何がどうなってこうなっているのでしょうか……



ふかふかソファに仰向けに倒れる私。



私をソファの上に引き込んだ右手を掴んだ手はそのままに、私の顔の横で片手をついて片腕を軸に上に覆い被さるディオン様。




遡ること数刻前。



アネット様に連れられて学園近くの店でディナーを済ませた私達。



「ルナリアちゃんと離れたくない~っ」


と、駄々を捏ねるアネット様をクロエさんが引きずって、二人はそのまま領地へと帰って行った。



取り残された私とディオン様は寮へと戻った。



取り敢えず、お仕着せに着替えてソファで寛ぐディオン様にお茶をお出しする。



沈黙が四半刻続いた。



何かの書類に目を通していたディオン様が漸く顔を上げた。



「ルナリア、此方へ」

「はい。如何なさいましたか?」



ディオン様に呼ばれて傍に寄る。


「此処に、君の冤罪を証明する証拠が揃っている」



咄嗟に言われた意味が分からずに目を瞬く。



「姉さんにも協力してもらって、君のアメリー嬢に対する今までの冤罪を主張するに十分な証拠が此処に揃っている」

「証拠…ですか?」

「ああ…。確かに君はアメリー嬢のイジメに加担しそれを指示する側であったのも事実。しかし、それは些細なこと」



確かに私が直接アメリーに手を出したのは教科書類を破いたり、難癖つけたりと言った程度で侯爵の権力があれば何とでも事実を握り潰せる些細なこと。


直接アメリーに危害を加えたことはない。



「この事実を証明し、信頼を取り戻すことが出来る。ともすれば、侯爵家に戻ることも可能だろう。」

「何故…それを今更…?」

「そう思うのも無理はないな。」



戸惑いがちに問う私に抑揚のない声で滔々と述べる。



「君があの場で抗うならばルナリアの冤罪を証明するつもりだった。

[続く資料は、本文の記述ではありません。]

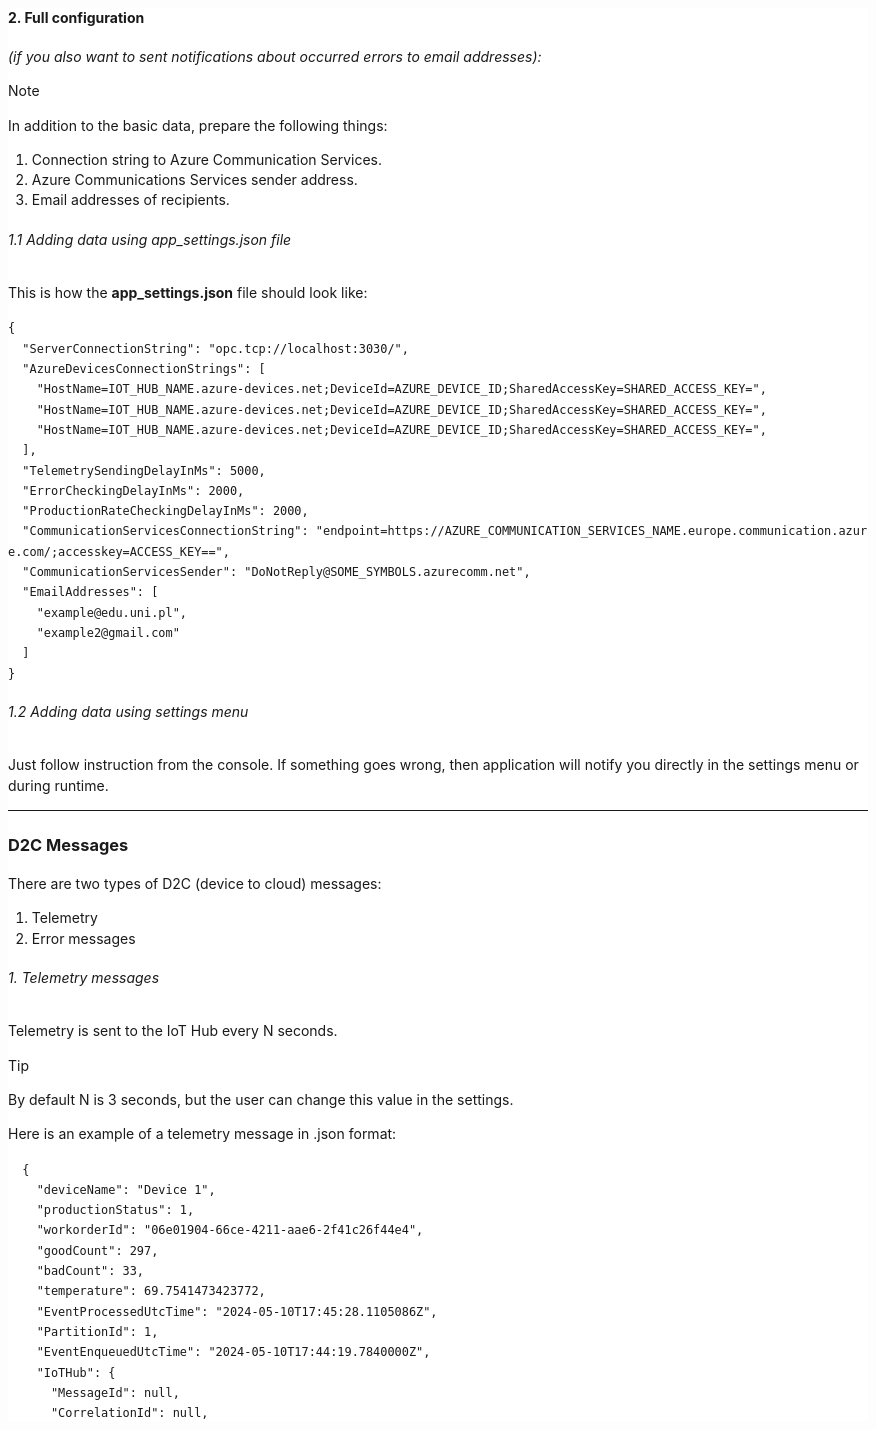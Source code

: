 #### 2. Full configuration

_(if you also want to sent notifications about occurred errors to email addresses):_

> [!NOTE]
> In addition to the basic data, prepare the following things:
> 1. Connection string to Azure Communication Services.
> 2. Azure Communications Services sender address.
> 3. Email addresses of recipients.

###### 1.1 Adding data using app_settings.json file
This is how the **app_settings.json** file should look like:
```
{
  "ServerConnectionString": "opc.tcp://localhost:3030/",
  "AzureDevicesConnectionStrings": [
    "HostName=IOT_HUB_NAME.azure-devices.net;DeviceId=AZURE_DEVICE_ID;SharedAccessKey=SHARED_ACCESS_KEY=",
    "HostName=IOT_HUB_NAME.azure-devices.net;DeviceId=AZURE_DEVICE_ID;SharedAccessKey=SHARED_ACCESS_KEY=",
    "HostName=IOT_HUB_NAME.azure-devices.net;DeviceId=AZURE_DEVICE_ID;SharedAccessKey=SHARED_ACCESS_KEY=",
  ],
  "TelemetrySendingDelayInMs": 5000,
  "ErrorCheckingDelayInMs": 2000,
  "ProductionRateCheckingDelayInMs": 2000,
  "CommunicationServicesConnectionString": "endpoint=https://AZURE_COMMUNICATION_SERVICES_NAME.europe.communication.azure.com/;accesskey=ACCESS_KEY==",
  "CommunicationServicesSender": "DoNotReply@SOME_SYMBOLS.azurecomm.net",
  "EmailAddresses": [
    "example@edu.uni.pl",
    "example2@gmail.com"
  ]
}
```
###### 1.2 Adding data using settings menu
Just follow instruction from the console. If something goes wrong, then application will notify you directly in the settings menu or during runtime.

----
### D2C Messages 
There are two types of D2C (device to cloud) messages: 
1. Telemetry 
2. Error messages

###### 1. Telemetry messages
Telemetry is sent to the IoT Hub every N seconds. 
> [!TIP]
> By default N is 3 seconds, but the user can change this value in the settings.

Here is an example of a telemetry message in .json format:
```
  {
    "deviceName": "Device 1",
    "productionStatus": 1,
    "workorderId": "06e01904-66ce-4211-aae6-2f41c26f44e4",
    "goodCount": 297,
    "badCount": 33,
    "temperature": 69.7541473423772,
    "EventProcessedUtcTime": "2024-05-10T17:45:28.1105086Z",
    "PartitionId": 1,
    "EventEnqueuedUtcTime": "2024-05-10T17:44:19.7840000Z",
    "IoTHub": {
      "MessageId": null,
      "CorrelationId": null,
```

だが、君はあろう事かアメリー嬢の虚言までも受け入れ直ぐに身を引いた」



あの場とは、私が婚約破棄を告げられた夜会のことだと理解した。



確かに、抗おうとはしなかった。



すぐに、諦めて身を引いた。



だけど、今となっては全てどうでもいいこと。



信用を取り戻したところで、今更あの家に帰りたいとも思わない。



それならば、将来アネット様の傍で彼女の役に立つ事が今の私の望み。



「お気遣いありがとうございます。しかし、それはわたくしには必要御座いません」

「…何故だ」

「わたくしはアネット様に拾われた身。それに、侯爵令嬢としてのルナリア・アングラードの人生は既に終了しました。これからは、第二の人生。ただのルナリアとしてグラニエ家に仕える者として生きていくと決めたのです」

「君はパトリス殿下が好きだっただろう。アメリー嬢の言葉が虚言であると分かれば殿下も目を覚ます可能性はある」



最後の言葉に自分でも反射的にビクリと肩が上がるのが分かった。


冤罪を晴らせばまたあの陽だまりのような笑顔を向けてくれるかもしれない。



……いや、ありえない。



それに、



「あの御方の笑顔が陰るところは見たくありませんわ」



眉尻を下げ、空笑いを浮かべた。



その瞬間、右手首を掴まれディオン様にソファの上に引き込まれた。



片手をついて私を見下ろすディオン様の顔は端麗な眉宇を眉間に皺が出来るほどに中心に寄せられていた。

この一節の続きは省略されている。